1. The daguerreotype in 
Hawthorne's time

On August 19, 1839 Louis Jaques Mandé Daguerre for the first time publicly presented and explained a technology which instantly fascinated the masses: the daguerreotype. On that day the building of the French Acadamy of Sciences was beleagured by a huge crowd. Details and rumours about the new invention had been previously making the round and now the secret was to be revealed - the secret of the exact reproduction of nature. As that secret was finally revealed, the masses eagerly seized upon it. An eyewitness, Marc Antoine Gaudin, reported:
Wenige Tage später wurden die Geschäfte der Optiker von Amateuren bestürmt, die nach Daguerreotyp-Apparaten lechzten, und allerorten richtete man Kameras auf Gebäude. Jeder wollte den Ausblick aus seinem Fenster festhalten [...] Kamine setzten ihn in Ekstase, wieder und wieder zählte er die Dachziegel und die Kaminziegel und staunte, daß gar der Mörtel zwischen den Ziegeln zu sehen war [1]
It is the minute fidelity to details, the exactitude with which all objects were reproduced, which so fascinated the people. The first amateur photographs mainly depicted walls, streets, roofs, stable objects with identifiable features which could be discovered on the daguerreotypes. With the new apparatus anyone could become an artist, or even better - he could become some kind of God, able to exactly reproduce the world.

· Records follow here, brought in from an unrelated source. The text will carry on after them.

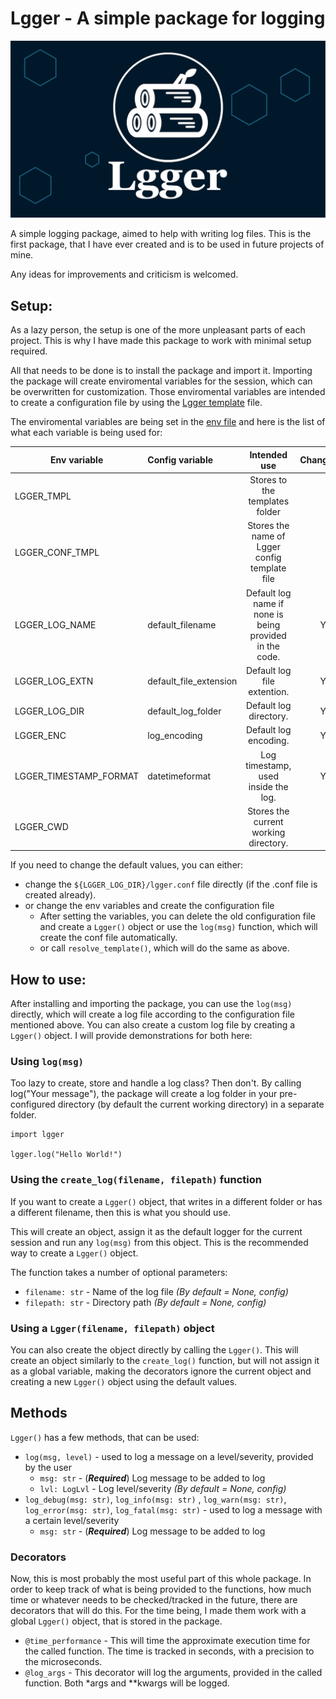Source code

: # Lgger - A simple package for logging

![Lgger background](./lgger/img/lgger_background.png "Lgger background image")

A simple logging package, aimed to help with writing log files. This is the first 
package, that I have ever created and is to be used in future projects of mine.

Any ideas for improvements and criticism is welcomed.

## Setup:
As a lazy person, the setup is one of the more unpleasant parts of each
project. This is why I have made this package to work with minimal setup required.

All that needs to be done is to install the package and import it. Importing
the package will create enviromental variables for the session, which 
can be overwritten for customization. Those enviromental variables are
intended to create a configuration file by using the [Lgger template] file.

The enviromental variables are being set in the [env file] and here is the list
of what each variable is being used for:

| Env variable           | Config variable         |                      Intended use                       | Changable |           Default value            |
|------------------------|:------------------------|:-------------------------------------------------------:|:---------:|:----------------------------------:|
| LGGER_TMPL             |                         |             Stores to the templates folder              |           |   ${package_dir}/lgger/templates   |
| LGGER_CONF_TMPL        |                         |      Stores the name of Lgger config template file      |           |        lgger.conf.template         |
| LGGER_LOG_NAME         | default_filename        | Default log name if none is being provided in the code. |     Y     |     log_%Y-%m-%d `date format`     |
| LGGER_LOG_EXTN         | default_file_extension  |               Default log file extention.               |     Y     |                .log                |
| LGGER_LOG_DIR          | default_log_folder      |                 Default log directory.                  |     Y     |             ./logging              |
| LGGER_ENC              | log_encoding            |                  Default log encoding.                  |     Y     |               utf-8                |
| LGGER_TIMESTAMP_FORMAT | datetimeformat          |           Log timestamp, used inside the log.           |     Y     | %Y-%b-%d %H:%M:%S:%f `date format` |
| LGGER_CWD              |                         |          Stores the current working directory.          |           |            ${getcwd()}             |

If you need to change the default values, you can either:
* change the `${LGGER_LOG_DIR}/lgger.conf` file directly
  (if the .conf file is created already).
* or change the env variables and create the configuration file
  * After setting the variables, you can delete the old configuration file
    and create a `Lgger()` object or use the `log(msg)` function, which
    will create the conf file automatically.
  * or call `resolve_template()`, which will do the same as above.


## How to use:
After installing and importing the package, you can use the `log(msg)` directly, which
will create a log file according to the configuration file mentioned above.
You can also create a custom log file by creating a `Lgger()` object. I will provide demonstrations
for both here:

### Using `log(msg)`

Too lazy to create, store and handle a log class? Then don't.
By calling log("Your message"), the package will create a log folder
in your pre-configured directory (by default
the current working directory) in a separate folder.
```
import lgger

lgger.log("Hello World!")
```

### Using the `create_log(filename, filepath)` function

If you want to create a `Lgger()` object, that writes in a different
folder or has a different filename, then this is what you should use.

This will create an object, assign it as the default logger for the
current session and run any `log(msg)` from this object. This is the recommended
way to create a `Lgger()` object.

The function takes a number of optional parameters:
  * `filename: str` - Name of the log file *(By default = None, config)*
  * `filepath: str` - Directory path *(By default = None, config)*


### Using a `Lgger(filename, filepath)` object

You can also create the object directly by calling the `Lgger()`. This will
create an object similarly to the `create_log()` function, but will not assign it as a global variable, making the
decorators ignore the current object and creating a new `Lgger()` object
using the default values.


## Methods
`Lgger()` has a few methods, that can be used:
  * `log(msg, level)` - used to log a message on a level/severity, provided by
  the user
    * `msg: str`  - (***Required***) Log message to be added to log
    * `lvl: LogLvl` - Log level/severity *(By default = None, config)*
  * `log_debug(msg: str)`, `log_info(msg: str)`
  , `log_warn(msg: str)`, `log_error(msg: str)`, `log_fatal(msg: str)`
  \- used to log a message with a certain level/severity
    * `msg: str`  - (***Required***) Log message to be added to log

### Decorators

Now, this is most probably the most useful part of this whole package.
In order to keep track of what is being provided to the functions, how much time
or whatever needs to be checked/tracked in the future, there are decorators
that will do this. For the time being, I made them work with a global
`Lgger()` object, that is stored in the package.

* `@time_performance` - This will time the approximate execution time for
the called function. The time is tracked in seconds, with a precision to
the microseconds.
* `@log_args` - This decorator will log the arguments, provided in the
called function. Both *args and **kwargs will be logged.


[Lgger template]: https://github.com/IllusionLife/lgger/tree/main/lgger/templates/lgger.conf.template
[env file]: https://github.com/IllusionLife/lgger/tree/main/lgger/env.py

   "La daguerreotypomanie" spread quickly, by 1840 German, British, Italian and American newspapers were already featuring ads offering equipment and instruction. Daguerre's little treatise, Historique et description du procédé du Daguerréotype et du Diorama, in which he gave the full particulars of his invention, appeared in 30 different editions all over Europe. The world had waited for the new invention.